Chi scrive, invece, c'era. Proprio lì dove Canepa e Canciani hanno individuato il cuore della «guerriglia», l'«intento violento» dell'assedio civile ad un G8 svolto ponendoci tutti in stato d'assedio. In via Tolemaide, il pomeriggio del 20 luglio. Non a guardare per poi dimenticare. Ma prima dentro lo Stadio Carlini e poi nelle prime file della "testuggine" che aprì il corteo della disobbedienza, che fu gasata e caricata dagli incursori dei corpi speciali dell'Arma, con le armi e a freddo, 500 metri prima della destinazione comunicata d'un corteo mai vietato. La ricomponemmo, quella testuggine, come potemmo: per resistere alla guerra scatenata contro i 20mila che venivano dietro. E resistemmo in tanti, per quei tanti massacrati in terra nei portoni e nei cortili, negli androni e nei garage.

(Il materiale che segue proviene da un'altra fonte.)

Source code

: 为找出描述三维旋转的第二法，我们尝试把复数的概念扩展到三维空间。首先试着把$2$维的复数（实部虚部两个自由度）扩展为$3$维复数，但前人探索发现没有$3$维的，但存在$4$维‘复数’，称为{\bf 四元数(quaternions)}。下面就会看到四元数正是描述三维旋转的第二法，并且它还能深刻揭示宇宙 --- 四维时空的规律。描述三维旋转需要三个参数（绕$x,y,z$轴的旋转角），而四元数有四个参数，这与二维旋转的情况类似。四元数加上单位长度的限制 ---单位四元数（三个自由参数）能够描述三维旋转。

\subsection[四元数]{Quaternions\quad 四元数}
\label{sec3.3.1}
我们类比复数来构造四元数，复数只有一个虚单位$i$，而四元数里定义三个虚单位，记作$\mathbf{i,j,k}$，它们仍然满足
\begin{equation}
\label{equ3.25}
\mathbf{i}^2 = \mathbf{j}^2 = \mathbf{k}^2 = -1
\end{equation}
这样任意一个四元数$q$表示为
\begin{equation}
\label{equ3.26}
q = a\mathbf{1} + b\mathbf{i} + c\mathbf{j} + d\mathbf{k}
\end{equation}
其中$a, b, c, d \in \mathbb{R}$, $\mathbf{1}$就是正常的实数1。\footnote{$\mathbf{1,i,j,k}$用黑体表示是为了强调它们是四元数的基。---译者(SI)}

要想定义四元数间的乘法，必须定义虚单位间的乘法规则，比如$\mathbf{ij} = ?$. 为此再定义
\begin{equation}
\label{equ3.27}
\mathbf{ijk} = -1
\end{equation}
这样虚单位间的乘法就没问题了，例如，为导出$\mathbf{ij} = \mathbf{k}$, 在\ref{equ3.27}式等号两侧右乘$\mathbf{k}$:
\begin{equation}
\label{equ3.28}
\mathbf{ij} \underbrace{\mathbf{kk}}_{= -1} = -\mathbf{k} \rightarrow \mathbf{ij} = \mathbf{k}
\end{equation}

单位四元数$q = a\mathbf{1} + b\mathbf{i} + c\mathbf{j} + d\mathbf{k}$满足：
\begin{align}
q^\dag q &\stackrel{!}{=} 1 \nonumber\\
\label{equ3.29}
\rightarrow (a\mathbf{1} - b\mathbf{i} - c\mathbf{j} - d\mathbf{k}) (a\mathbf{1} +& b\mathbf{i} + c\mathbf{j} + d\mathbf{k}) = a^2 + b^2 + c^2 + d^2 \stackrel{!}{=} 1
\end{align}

Reagimmo, come potemmo, come venne spontaneo a tutto ciò che ci fu scagliato addosso: battaglioni scatenati, gas dagli elicotteri, blindati e idranti lanciati all'impazzata, e proiettili sparati. Fino a quello in piazza Alimonda, nella testa di Carlo.

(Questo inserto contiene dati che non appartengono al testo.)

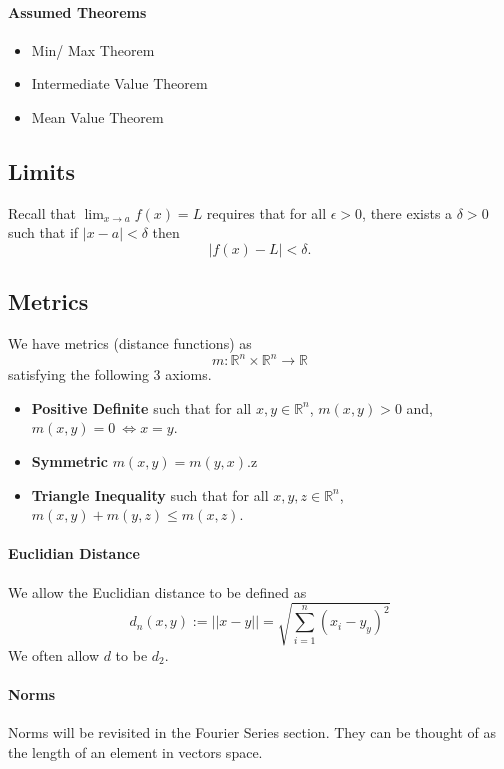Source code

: \documentclass[12pt, letterpaper]{article}
\begin{document}
    \paragraph{Assumed Theorems}
    \begin{itemize}
        \item Min/ Max Theorem
        \item Intermediate Value Theorem
        \item Mean Value Theorem
    \end{itemize}
    
    \subsection{Limits}
    Recall that \(\lim_{x\to a} f(x) = L\) requires that for all
    \(\epsilon > 0\), there exists a \(\delta > 0\) such that
    if \(|x-a| < \delta\)
    then
    \[|f(x) - L|  < \delta.\]
    
    
    
    \subsection{Metrics}
    We have metrics (distance functions) as
    \[m: \mathbb{R}^n\times\mathbb{R}^n \to \mathbb{R}\]
    satisfying the following 3 axioms.
    \begin{itemize}
        \item \textbf{Positive Definite} such that for all \(x,y\in\mathbb{R}^n\),
        \(m(x,y) > 0\) and, \(m(x,y) = 0\ \Leftrightarrow x = y\).
        \item \textbf{Symmetric} \(m(x,y) = m(y, x)\).z
        \item \textbf{Triangle Inequality} such that for all \(x,y,z\in\mathbb{R}^n\),
        \(m(x,y) + m(y, z) \leq m(x, z)\).
    \end{itemize}

    \paragraph{Euclidian Distance}
    We allow the Euclidian distance to be defined as
    \[d_n(x,y) := ||x-y|| = \sqrt{\sum_{i=1}^{n} (x_i - y_y)^2}\]
    We often allow \(d\) to be \(d_2\).

    \paragraph{Norms} Norms will be revisited in the Fourier Series section. They can be thought of as the length of an element in vectors space.
\end{document}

C'ero. E c'ero alla sera, di nuovo al Carlini dove fummo tutti i 20mila, tranne quelli trascinati alle torture di Bolzaneto e rastrellati persino dagli ospedali, a decidere come gli altri alla Fiera del Mare che nessuna vendetta avrebbe ripagato quella vita, che dovevamo solo continuare a camminare: anche per Carlo.

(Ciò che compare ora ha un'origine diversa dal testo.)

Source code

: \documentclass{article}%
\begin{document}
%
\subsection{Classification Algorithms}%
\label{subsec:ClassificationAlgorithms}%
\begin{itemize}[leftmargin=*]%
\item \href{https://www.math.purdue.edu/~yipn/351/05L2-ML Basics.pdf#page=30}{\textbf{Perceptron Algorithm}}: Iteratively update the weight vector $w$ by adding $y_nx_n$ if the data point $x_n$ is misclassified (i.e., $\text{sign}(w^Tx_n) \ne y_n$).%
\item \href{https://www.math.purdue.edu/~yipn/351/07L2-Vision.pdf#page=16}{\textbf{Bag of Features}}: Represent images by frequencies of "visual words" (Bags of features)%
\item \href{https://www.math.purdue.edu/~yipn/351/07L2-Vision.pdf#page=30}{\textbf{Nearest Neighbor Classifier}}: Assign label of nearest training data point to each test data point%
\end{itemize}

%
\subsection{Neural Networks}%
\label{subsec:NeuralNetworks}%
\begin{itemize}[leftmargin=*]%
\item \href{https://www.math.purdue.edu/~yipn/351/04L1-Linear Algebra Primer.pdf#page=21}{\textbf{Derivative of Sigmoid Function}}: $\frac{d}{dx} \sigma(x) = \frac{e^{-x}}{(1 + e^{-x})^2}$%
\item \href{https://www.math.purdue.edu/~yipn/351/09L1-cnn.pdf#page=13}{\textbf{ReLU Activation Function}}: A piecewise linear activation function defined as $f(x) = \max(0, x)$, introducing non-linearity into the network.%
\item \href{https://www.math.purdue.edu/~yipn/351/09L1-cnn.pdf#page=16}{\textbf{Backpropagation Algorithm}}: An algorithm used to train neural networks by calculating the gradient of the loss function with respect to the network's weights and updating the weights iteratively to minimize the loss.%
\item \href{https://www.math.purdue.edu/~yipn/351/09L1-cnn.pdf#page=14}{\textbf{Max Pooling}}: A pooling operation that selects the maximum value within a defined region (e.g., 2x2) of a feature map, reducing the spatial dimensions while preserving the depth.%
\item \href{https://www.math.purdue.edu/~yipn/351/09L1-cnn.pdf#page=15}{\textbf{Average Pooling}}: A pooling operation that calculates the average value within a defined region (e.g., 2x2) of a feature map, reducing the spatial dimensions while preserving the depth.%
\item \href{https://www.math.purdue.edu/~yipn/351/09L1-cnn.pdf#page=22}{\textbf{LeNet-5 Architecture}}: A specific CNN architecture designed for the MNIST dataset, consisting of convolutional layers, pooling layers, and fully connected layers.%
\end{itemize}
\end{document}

Ora che lo Stato vuole compiere la vendetta della sua colpa sui Venticinque, chiedo lo faccia anche su di me. E chiedo che riconosca a me e a tutte e tutti gli altri di quel luglio che, preparandoci per lunghe settimane alla contestazione del G8 2001, abbiamo cospirato: per la democrazia. E non voglio che il partigiano don Gallo si autodenunci per noi, che eravamo lì, dov'erano quelli alla sbarra, tra i Venticinque: voglio che lo Stato mi ci veda accanto ora, insieme a tutte e tutti coloro con cui dello Stato abbiamo sfidato il volto più oscuro allora.
Ho scritto già, sulla requisitoria dei pm, di storia del potere contro la storia viva. E so bene che in troppi siamo colpevoli di aver lasciato la prima operare sola in quel Tribunale, coltivando la seconda altrove, e malamente. Leggo che per il 17 novembre alcuni con i quali ho condiviso da allora una parte del cammino, la disobbedienza segnata poi da separazioni ma che nessuno può strappare dalla vita mia e di quante e quanti vi si sono coinvolti, hanno proposto di tornare a Genova: «Perché tutti i compagni processati a Genova siano liberi, perché la storia del potere non sia un ostacolo alla corsa di tutti, quelli che c'erano e quelli che verrano, verso la libertà». Poiché da un po' non ho in tasca nemmeno la tessera del Trambus, sono ancor più d'accordo con l'appello di Supporto Legale, che sostiene gli imputati di Genova e Cosenza: invita anch'esso a tornare là il 17 novembre, «senza firme, senza identità, senza se e senza ma, perché Genova non è finita, è ancora qui,oggi, e riguarda tutti e tutti se ne devono fare carico, senza esclusioni». Spero bene che nessuno, soprattutto fra quanti si presero la responsabilità di chiamare quei 300mila sei anni fa, si sottragga ad un appuntamento che nulla toglie alle differenze: ma senza il quale sarebbe tolta dignità alla parola comune che un giorno sapemmo dire.